Introduction
On Christmas Eve 2017, Robbin Fulton’s car was towed. She did not know that she was driving on a suspended license. Her license had apparently been suspended because she had failed to pay fees for a number of parking tickets. She would later discover that it actually was her ex-husband who had incurred the tickets, but it did not matter because the tickets were tagged to the car that the two of them once shared. Fulton, a woman of color and single mother to a preschooler,
tried to get her car back but was told that her car would not be returned to her until she paid a fee of $4,000.
Unable to pay, she subsequently filed for Chapter 13 bankruptcy.
Her case made its way to the Supreme Court. In 2021, the Court decided City of Chicago v. Fulton, a landmark bankruptcy case that addressed a long-standing circuit split on the issue of whether passive retention of estate property violates § 362(a)(3) of the U.S. Bankruptcy Code, commonly known as the “automatic stay” provision.
The Court held that because the automatic stay merely prohibits “any act . . . to exercise control over property” of the bankruptcy estate, passive retention—wherein the creditors are simply holding onto the estate property—falls outside the scope of the provision and is therefore permissible.
This Note considers the problems arising out of this holding: that bankruptcy courts are struggling to draw a line between passive and affirmative acts, that communities of color are disproportionately affected, and that people experiencing insolvency are further disempowered—thus contravening the bankruptcy system’s dominant purpose to “help people who can no longer pay their creditors get a fresh start.”

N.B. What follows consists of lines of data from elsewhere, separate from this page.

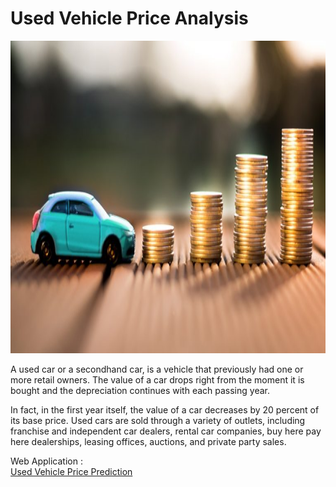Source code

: # Used Vehicle Price Analysis
<p align="center">
  <img src="https://github.com/RounakPython/Used_Cars_Price_Prediction/blob/main/templates/Car-Money.jpg" width="1200" height="500" title="hover text">
</p>

<p>A used car or a secondhand car, is a vehicle that previously had one or more retail owners. The value of a car drops right from the moment it is bought and the depreciation continues with each passing year.

In fact, in the first year itself, the value of a car decreases by 20 percent of its base price. Used cars are sold through a variety of outlets, including franchise and independent car dealers, rental car companies, buy here pay here dealerships, leasing offices, auctions, and private party sales.</p>

Web Application : <br>
[Used Vehicle Price Prediction](https://usedcarprice007.herokuapp.com/)
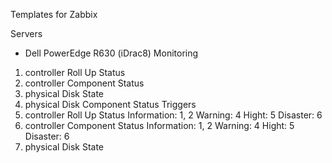 Templates for Zabbix

Servers

- Dell PowerEdge R630 (iDrac8)
Monitoring
1) controller Roll Up Status
2) controller Component Status
3) physical Disk State
4) physical Disk Component Status
Triggers
1) controller Roll Up Status
	Information: 1, 2
	Warning: 4
	Hight: 5
	Disaster: 6
2) controller Component Status
	Information: 1, 2
	Warning: 4
	Hight: 5
	Disaster: 6
3) physical Disk State
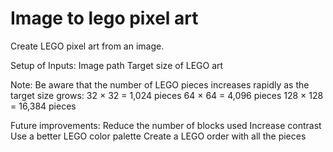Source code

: # Image to lego pixel art
Create LEGO pixel art from an image.

Setup of Inputs:
  Image path
  Target size of LEGO art
  
Note:
Be aware that the number of LEGO pieces increases rapidly as the target size grows:
  32 × 32 = 1,024 pieces
  64 × 64 = 4,096 pieces
  128 × 128 = 16,384 pieces

Future improvements:
  Reduce the number of blocks used
  Increase contrast
  Use a better LEGO color palette
  Create a LEGO order with all the pieces
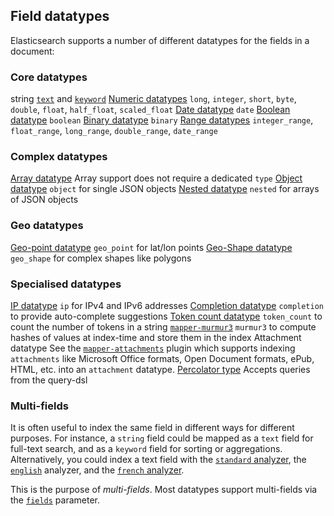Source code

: ## Field datatypes

Elasticsearch supports a number of different datatypes for the fields in a document:

### Core datatypes

string 
     [`text`](text.html) and [`keyword`](keyword.html)
[Numeric datatypes](number.html)
     `long`, `integer`, `short`, `byte`, `double`, `float`, `half_float`, `scaled_float`
[Date datatype](date.html)
     `date`
[Boolean datatype](boolean.html)
     `boolean`
[Binary datatype](binary.html)
     `binary`
[Range datatypes](range.html)
     `integer_range`, `float_range`, `long_range`, `double_range`, `date_range`

### Complex datatypes

[Array datatype](array.html)
     Array support does not require a dedicated `type`
[Object datatype](object.html)
     `object` for single JSON objects 
[Nested datatype](nested.html)
     `nested` for arrays of JSON objects 

### Geo datatypes

[Geo-point datatype](geo-point.html)
     `geo_point` for lat/lon points 
[Geo-Shape datatype](geo-shape.html)
     `geo_shape` for complex shapes like polygons 

### Specialised datatypes

[IP datatype](ip.html)
     `ip` for IPv4 and IPv6 addresses 
[Completion datatype](search-suggesters-completion.html)
     `completion` to provide auto-complete suggestions 
[Token count datatype](token-count.html)
     `token_count` to count the number of tokens in a string 
[`mapper-murmur3`](https://www.elastic.co/guide/en/elasticsearch/plugins/5.4/mapper-size.html)
     `murmur3` to compute hashes of values at index-time and store them in the index 
Attachment datatype 
     See the [`mapper-attachments`](https://www.elastic.co/guide/en/elasticsearch/plugins/5.4/mapper-attachments.html) plugin which supports indexing `attachments` like Microsoft Office formats, Open Document formats, ePub, HTML, etc. into an `attachment` datatype. 
[Percolator type](percolator.html)
     Accepts queries from the query-dsl 

### Multi-fields

It is often useful to index the same field in different ways for different purposes. For instance, a `string` field could be mapped as a `text` field for full-text search, and as a `keyword` field for sorting or aggregations. Alternatively, you could index a text field with the [`standard` analyzer](analysis-standard-analyzer.html), the [`english`](analysis-lang-analyzer.html#english-analyzer) analyzer, and the [`french` analyzer](analysis-lang-analyzer.html#french-analyzer).

This is the purpose of _multi-fields_. Most datatypes support multi-fields via the [`fields`](multi-fields.html) parameter.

This Note argues that the suggestions put forth by commentators, the Court, and Justice Sonia Sotomayor in her concurrence are attractive for their simplicity but ultimately fall short.
The problem cuts deeper; Fulton exposed the consumer bankruptcy system’s structural vulnerabilities. This Note proposes that a more complete solution must address bankruptcy’s “two-track” structure. The two-track system requires individual debtors to choose between Chapter 7 and Chapter 13 bankruptcy; the two Chapters are governed by similar but separate eligibility, relief, and discharge provisions. This Note argues that the two Chapters’ discharge provisions should be brought into closer alignment, which would allow debtors who have not engaged in willful or malicious behavior to access the protections provided by either Chapter 7 or Chapter 13.
This Note proceeds in three Parts. Part I provides relevant context. It lays out the basic framework of the Bankruptcy Code’s key provisions and bankruptcy procedure rules. It then provides a history of Chicago’s vehicle impoundment program, which has become too common a trigger for bankruptcy. Part II discusses the Fulton decision and the Court’s legal reasoning. It also explains the main problems arising out of the holding, primarily that it is now more difficult for debtors to get relief. Part III proposes a statutory solution that would shrink the gap between Chapter 7 and Chapter 13 bankruptcy to mitigate Fulton’s impact on the automatic stay.